The twitchy senator was still talking as I restarted the tape.

“Why did you bail them out with our money, then?”

Henderson smiled imperturbably. “Our responsibility was to stop the financial system from collapsing because of Wall Street’s errors. It was for these banks’ boards to determine what action was taken as a result of the mistakes. Some CEOs lost their jobs, as you’ve heard.”

The chairman passed the questions to a Republican I had not seen before, a boyish puritan with round glasses who looked as if he’d been bullied at school by jocks and was now taking it out on others. He had a reedlike, insinuating voice.

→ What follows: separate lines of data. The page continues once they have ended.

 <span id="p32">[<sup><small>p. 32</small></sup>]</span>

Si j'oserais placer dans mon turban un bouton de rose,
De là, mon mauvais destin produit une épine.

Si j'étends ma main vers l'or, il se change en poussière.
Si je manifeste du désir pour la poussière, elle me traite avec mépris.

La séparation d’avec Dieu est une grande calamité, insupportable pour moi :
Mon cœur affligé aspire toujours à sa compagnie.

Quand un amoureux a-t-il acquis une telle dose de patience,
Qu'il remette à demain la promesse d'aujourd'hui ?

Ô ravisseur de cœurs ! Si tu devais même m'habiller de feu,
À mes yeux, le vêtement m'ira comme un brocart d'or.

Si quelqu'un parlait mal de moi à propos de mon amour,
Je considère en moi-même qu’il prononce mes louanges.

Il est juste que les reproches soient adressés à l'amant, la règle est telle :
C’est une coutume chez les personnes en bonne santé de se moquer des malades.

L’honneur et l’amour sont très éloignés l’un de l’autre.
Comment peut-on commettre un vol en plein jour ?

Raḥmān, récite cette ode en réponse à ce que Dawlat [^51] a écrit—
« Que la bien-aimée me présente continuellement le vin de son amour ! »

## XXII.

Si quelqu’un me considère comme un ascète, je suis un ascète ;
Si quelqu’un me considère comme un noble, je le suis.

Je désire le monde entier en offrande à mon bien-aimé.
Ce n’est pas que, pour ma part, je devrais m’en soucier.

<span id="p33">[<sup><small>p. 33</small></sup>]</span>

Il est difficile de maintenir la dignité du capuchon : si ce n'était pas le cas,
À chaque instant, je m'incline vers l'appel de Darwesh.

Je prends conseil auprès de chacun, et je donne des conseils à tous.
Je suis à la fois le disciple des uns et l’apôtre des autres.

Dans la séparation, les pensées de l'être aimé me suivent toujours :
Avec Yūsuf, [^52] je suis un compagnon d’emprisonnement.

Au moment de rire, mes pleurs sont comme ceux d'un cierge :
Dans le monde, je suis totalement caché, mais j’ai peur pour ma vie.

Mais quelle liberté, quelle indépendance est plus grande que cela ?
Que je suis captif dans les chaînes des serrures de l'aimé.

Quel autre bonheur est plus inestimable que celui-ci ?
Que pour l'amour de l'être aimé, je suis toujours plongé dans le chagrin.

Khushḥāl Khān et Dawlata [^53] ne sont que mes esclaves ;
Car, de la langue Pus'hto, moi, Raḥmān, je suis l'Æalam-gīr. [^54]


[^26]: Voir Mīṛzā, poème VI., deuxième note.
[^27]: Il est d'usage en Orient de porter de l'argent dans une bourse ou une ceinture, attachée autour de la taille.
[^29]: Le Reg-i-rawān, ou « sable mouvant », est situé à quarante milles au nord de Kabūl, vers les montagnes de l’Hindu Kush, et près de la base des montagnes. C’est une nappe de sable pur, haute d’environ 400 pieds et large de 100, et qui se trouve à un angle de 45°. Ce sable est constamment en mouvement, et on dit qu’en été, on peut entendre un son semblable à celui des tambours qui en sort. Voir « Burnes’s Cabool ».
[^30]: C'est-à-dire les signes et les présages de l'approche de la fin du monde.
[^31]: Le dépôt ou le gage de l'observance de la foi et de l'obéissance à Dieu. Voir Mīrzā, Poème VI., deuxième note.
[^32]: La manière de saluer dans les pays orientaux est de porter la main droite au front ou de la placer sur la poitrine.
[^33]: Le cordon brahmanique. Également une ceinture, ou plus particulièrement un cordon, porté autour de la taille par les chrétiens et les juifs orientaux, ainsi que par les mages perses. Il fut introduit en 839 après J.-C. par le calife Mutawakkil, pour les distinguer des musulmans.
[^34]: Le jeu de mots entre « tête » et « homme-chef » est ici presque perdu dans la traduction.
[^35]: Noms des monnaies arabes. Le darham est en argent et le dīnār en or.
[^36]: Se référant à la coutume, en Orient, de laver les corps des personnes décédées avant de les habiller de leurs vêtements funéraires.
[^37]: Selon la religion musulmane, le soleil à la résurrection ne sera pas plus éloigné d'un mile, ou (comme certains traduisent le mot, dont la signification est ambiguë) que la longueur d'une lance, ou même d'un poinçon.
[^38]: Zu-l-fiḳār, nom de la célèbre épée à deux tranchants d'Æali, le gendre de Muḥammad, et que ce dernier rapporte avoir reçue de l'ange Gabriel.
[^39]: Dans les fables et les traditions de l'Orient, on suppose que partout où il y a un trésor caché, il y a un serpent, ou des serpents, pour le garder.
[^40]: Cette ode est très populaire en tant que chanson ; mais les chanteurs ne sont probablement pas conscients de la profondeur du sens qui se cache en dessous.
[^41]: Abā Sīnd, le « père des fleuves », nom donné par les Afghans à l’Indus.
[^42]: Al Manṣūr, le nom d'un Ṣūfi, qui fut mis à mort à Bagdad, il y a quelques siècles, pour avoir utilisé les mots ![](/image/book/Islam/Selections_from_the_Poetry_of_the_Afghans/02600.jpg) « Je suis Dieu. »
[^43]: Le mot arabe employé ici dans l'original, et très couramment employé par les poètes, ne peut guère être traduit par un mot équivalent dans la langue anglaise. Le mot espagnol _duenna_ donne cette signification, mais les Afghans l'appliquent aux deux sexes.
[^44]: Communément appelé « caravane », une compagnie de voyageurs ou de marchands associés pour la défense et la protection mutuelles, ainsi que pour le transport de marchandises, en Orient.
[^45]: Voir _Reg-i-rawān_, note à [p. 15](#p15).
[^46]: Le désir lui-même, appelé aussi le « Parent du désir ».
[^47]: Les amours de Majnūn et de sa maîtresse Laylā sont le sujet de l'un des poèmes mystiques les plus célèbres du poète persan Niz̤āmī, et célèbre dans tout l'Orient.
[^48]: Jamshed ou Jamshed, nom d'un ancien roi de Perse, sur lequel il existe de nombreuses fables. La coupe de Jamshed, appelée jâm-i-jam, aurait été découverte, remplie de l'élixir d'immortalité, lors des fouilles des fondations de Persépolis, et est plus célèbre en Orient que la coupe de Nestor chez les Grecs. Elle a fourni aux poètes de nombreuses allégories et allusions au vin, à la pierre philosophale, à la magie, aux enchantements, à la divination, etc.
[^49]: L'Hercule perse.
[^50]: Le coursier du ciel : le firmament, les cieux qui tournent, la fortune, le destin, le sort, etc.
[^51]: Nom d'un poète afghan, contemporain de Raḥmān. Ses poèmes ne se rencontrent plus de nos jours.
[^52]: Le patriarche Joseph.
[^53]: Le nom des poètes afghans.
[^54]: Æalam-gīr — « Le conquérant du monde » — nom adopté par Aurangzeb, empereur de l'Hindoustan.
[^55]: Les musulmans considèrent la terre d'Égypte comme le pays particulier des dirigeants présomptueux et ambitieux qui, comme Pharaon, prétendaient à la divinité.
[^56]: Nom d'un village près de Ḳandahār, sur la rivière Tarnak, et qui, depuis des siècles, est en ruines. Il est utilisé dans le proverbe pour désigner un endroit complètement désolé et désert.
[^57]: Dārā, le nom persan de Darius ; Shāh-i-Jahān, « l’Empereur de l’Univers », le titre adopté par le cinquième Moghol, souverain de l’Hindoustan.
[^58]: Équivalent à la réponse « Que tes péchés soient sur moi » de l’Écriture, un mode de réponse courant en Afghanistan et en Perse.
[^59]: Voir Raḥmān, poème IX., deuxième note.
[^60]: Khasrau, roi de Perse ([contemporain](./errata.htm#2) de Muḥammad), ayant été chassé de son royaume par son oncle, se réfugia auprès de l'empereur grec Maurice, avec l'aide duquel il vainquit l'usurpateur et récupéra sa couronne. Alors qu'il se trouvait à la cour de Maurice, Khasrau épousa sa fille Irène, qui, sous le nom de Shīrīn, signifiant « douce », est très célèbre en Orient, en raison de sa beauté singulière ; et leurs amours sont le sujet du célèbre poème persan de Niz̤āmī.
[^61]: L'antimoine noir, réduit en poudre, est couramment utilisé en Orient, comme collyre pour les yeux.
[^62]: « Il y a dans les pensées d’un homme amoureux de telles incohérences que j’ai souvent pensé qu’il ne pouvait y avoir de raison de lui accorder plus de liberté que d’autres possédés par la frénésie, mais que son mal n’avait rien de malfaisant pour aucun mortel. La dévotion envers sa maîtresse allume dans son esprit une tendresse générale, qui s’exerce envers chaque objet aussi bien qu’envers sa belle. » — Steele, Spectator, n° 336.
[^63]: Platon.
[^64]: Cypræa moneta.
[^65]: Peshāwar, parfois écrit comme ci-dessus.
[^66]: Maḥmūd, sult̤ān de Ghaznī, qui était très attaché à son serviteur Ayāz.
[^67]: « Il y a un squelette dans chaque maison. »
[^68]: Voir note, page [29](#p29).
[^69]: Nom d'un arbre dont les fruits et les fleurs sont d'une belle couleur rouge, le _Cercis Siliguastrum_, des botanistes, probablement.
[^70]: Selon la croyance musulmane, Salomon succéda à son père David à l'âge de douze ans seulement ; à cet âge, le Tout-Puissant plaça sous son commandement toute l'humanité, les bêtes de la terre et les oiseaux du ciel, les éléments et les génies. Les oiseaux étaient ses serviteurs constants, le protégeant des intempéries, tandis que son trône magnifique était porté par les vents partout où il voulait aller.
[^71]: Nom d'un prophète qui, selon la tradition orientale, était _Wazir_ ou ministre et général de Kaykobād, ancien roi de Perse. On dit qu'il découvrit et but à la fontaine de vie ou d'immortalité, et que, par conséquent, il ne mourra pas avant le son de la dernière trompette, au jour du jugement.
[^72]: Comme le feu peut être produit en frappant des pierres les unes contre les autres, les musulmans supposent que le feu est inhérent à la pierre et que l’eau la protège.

“From what we heard, Mr. Shapiro didn’t know what was going on in his own bank. I bet you’re glad he was fired.”

“That was the board’s decision, as I’ve said.”

“They were right, though, weren’t they?”

“I believe Seligman Brothers now has sound leadership in place,” Henderson said coolly. “That’s all I’d say.”

Henderson’s face filled the screen as I clicked off the video. Either he or Harry had not been honest. Harry had insisted to me on the beach that the Treasury had wanted his head, but the man in charge had just blithely denied it-it had been a decision of the Seligman board, and he had been a mere bystander.

I didn’t trust Harry and this was the first time I had even caught a glimpse of Tom Henderson, but I looked at his bland, practiced expression of innocence and I thought: You’re lying.